The insurance company invests your money in the market in forms of share, bonds, equities, hybrid binds and many more which can yield results and profits. Unit linked investment policy can be termed as a long term investment which gives you a certain fixed amount of payout as well at the end of time period or at the end of maturity and certain other amount of money in the forms of installments which yields from the money invested in market as funds. This helps you build wealth alongside a sense of future security and risk cover.

Read Also: Benefits of Life Insurance

3. Whole Life Policy

In this type of policy, the policy holder pays amounts of premiums at installments till death that is for the entire life which even the name suggests and at maturity the family is paid the financial security by the insurance company which held the contract. These are kind of permanent policies with a fixed value of premium which will be received by the family at the end. The premium value adds on over a period of time which you can invest in some companies as well. If the policy lapses, then some of that amount can even be used to cover tax liabilities and thus this kind of policy is quite beneficial for the individuals. It provides the sum assured and survival benefits to the policy holder as well. Also in this type of policy you can ask for installment payouts and get the money in same intervals of time instead of a lump sum paid to you instantly.

4. Money Back Policy

Money Back policy is a kind of policy which ensures life insurance along with the investment plans and covers life insurance against death of the policy holder and also gives you periodic returns as a percentage of the sum assured over some period of time. This is type of endowment plan which will be discussed later. So, the policy holder receives some amount of cash at fixed intervals of time and at the time of death they receive the whole payout of the premium from the insurance company.

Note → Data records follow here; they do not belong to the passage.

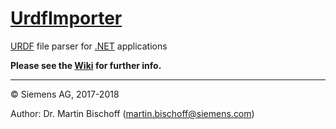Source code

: # [UrdfImporter](https://github.com/siemens/ros-sharp/tree/master/UrdfImporter) #
[URDF](http://wiki.ros.org/urdf) file parser for [.NET](https://www.microsoft.com/net) applications

__Please see the [Wiki](https://github.com/siemens/ros-sharp/wiki) for further info.__

---

© Siemens AG, 2017-2018

Author: Dr. Martin Bischoff (martin.bischoff@siemens.com)
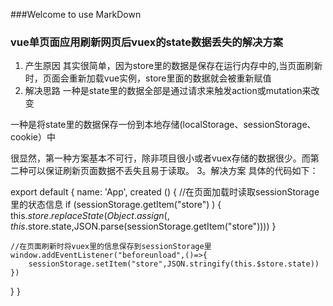 ###Welcome to use MarkDown

### vue单页面应用刷新网页后vuex的state数据丢失的解决方案
1. 产生原因
其实很简单，因为store里的数据是保存在运行内存中的,当页面刷新时，页面会重新加载vue实例，store里面的数据就会被重新赋值
2. 解决思路
一种是state里的数据全部是通过请求来触发action或mutation来改变

一种是将state里的数据保存一份到本地存储(localStorage、sessionStorage、cookie）中

很显然，第一种方案基本不可行，除非项目很小或者vuex存储的数据很少。而第二种可以保证刷新页面数据不丢失且易于读取。
3。解决方案
具体的代码如下：

export default {
  name: 'App',
  created () {
    //在页面加载时读取sessionStorage里的状态信息
    if (sessionStorage.getItem("store") ) {
        this.$store.replaceState(Object.assign({}, this.$store.state,JSON.parse(sessionStorage.getItem("store"))))
    } 

    //在页面刷新时将vuex里的信息保存到sessionStorage里
    window.addEventListener("beforeunload",()=>{
        sessionStorage.setItem("store",JSON.stringify(this.$store.state))
    })
  }
}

This kind of policy has an added benefits of receiving the balance amount of cash if the policy expires and the policy holders doesn’t needs to claim the money. Thus, as the name suggest there is a complete transaction of money back to the holder if no causality takes place. It is unique in the way that some percentage of money assured at the death is paid back to the policy holder at regular interval of time and it can be a best selection for short term investment and can be beneficial to meet short term financial goals of the family and the breadwinner.

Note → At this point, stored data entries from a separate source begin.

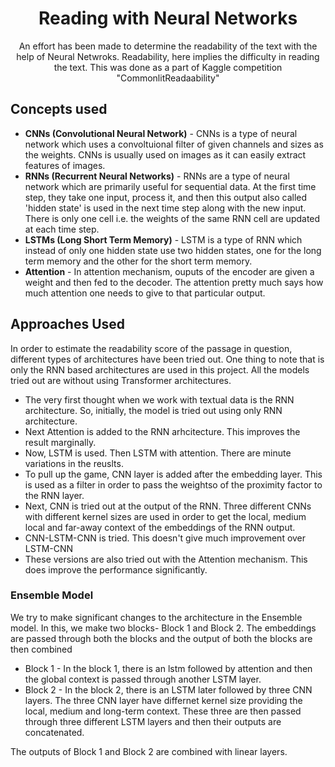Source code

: <h1 align = 'center'> Reading with Neural Networks
</h1>

<p align='center'>
  An effort has been made to determine the readability of the text with the help of Neural Netwroks. Readability, here implies the difficulty in reading the text. 
  This was done as a part of Kaggle competition "CommonlitReadaability"
</p>

## Concepts used
* **CNNs (Convolutional Neural Network)** - CNNs is a type of neural network which uses a convoltuional filter of given channels and sizes as the weights. CNNs is usually used on images as it can easily extract features of images.
* **RNNs (Recurrent Neural Networks)** - RNNs are a type of neural network which are primarily useful for sequential data. At the first time step, they take one input, process it, and then this output also called 'hidden state' is used in the next time step along with the new input. There is only one cell i.e. the weights of the same RNN cell are updated at each time step. 
* **LSTMs (Long Short Term Memory)** - LSTM is a type of RNN which instead of only one hidden state use two hidden states, one for the long term memory and the other for the short term memory.
* **Attention** - In attention mechanism, ouputs of the encoder are given a weight and then fed to the decoder. The attention pretty much says how much attention one needs to give to that particular output.

## Approaches Used 
In order to estimate the readability score of the passage in question, different types of architectures have been tried out. 
One thing to note that is only the RNN based architectures are used in this project. All the models tried out are without using Transformer architectures.

* The very first thought when we work with textual data is the RNN architecture. So, initially, the model is tried out using only RNN architecture. 
* Next Attention is added to the RNN arhcitecture. This improves the result marginally. 
* Now, LSTM is used. Then LSTM with attention. There are minute variations in the reuslts.
* To pull up the game, CNN layer is added after the embedding layer. This is used as a filter in order to pass the weightso of the proximity factor to the RNN layer.
* Next, CNN is tried out at the output of the RNN. Three different CNNs with different kernel sizes are used in order to get the local, medium local and far-away context of the embeddings of the RNN output.
* CNN-LSTM-CNN is tried. This doesn't give much improvement over LSTM-CNN
* These versions are also tried out with the Attention mechanism. This does improve the performance significantly. 

### Ensemble Model 
We try to make significant changes to the architecture in the Ensemble model. In this, we make two blocks- Block 1 and Block 2. The embeddings are passed through both the blocks and the output of both the blocks are then combined
<ul>
<li>Block 1 - In the block 1, there is an lstm followed by attention and then the global context is passed through another LSTM layer. 
<li>Block 2 - In the block 2, there is an LSTM later followed by three CNN layers. The three CNN layer have differnet kernel size providing the local, medium and long-term context. These three are then passed through three different LSTM layers and then their outputs are concatenated. 
</ul> 
The outputs of Block 1 and Block 2 are combined with linear layers.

It basically provides you survival benefits over a selected time period of the policy. There is assurance of life insurance as well and some monthly or regular payout which helps a family with less income.

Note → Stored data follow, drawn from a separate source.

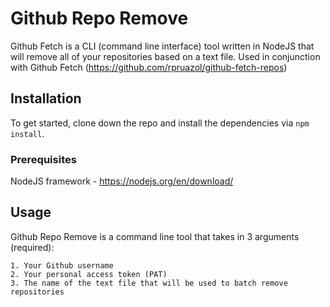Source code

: # Github Repo Remove 

Github Fetch is a CLI (command line interface) tool written in NodeJS that will remove all of your repositories based on a text file.  Used in conjunction with Github Fetch (https://github.com/rpruazol/github-fetch-repos)

## Installation

To get started, clone down the repo and install the dependencies via `npm install`.

### Prerequisites

NodeJS framework - https://nodejs.org/en/download/

## Usage

Github Repo Remove is a command line tool that takes in 3 arguments (required):  

    1. Your Github username
    2. Your personal access token (PAT)
    3. The name of the text file that will be used to batch remove repositories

Read Also: Benefits of Health Insurance

5. Endowment Plans

Most policies doesn’t provides you the sum assured in case of survival or no claim and provides you risk cover in case of death or any unfortunate incident but investing in endowment plans can be beneficial and it is a unique plan where the premium amount is been paid to the policy holder in case of death as well as the survival which can be very helpful as it can be an addition to the income of the holder.

It differs from rest in just one scenario that is maturity benefit and you receive the money in both the cases. However, the initial investment for that premium is quite high with all profits which will be obviously as it gives you maturity benefits as well. The profits earned by the insurance company is basically by investing your money in bonds, shares, equities and many more stuff. It is also termed as the traditional policy.

So, these were some different types of life insurance policy. There are various other plans as well which the individuals can invest into depending on the needs like child plan securing future for their dream home, school and various other expenses, retirement plans securing future after retirement and can be a source of income in those times. Therefore, life insurance policies are actually beneficial and quite important in terms of future planning.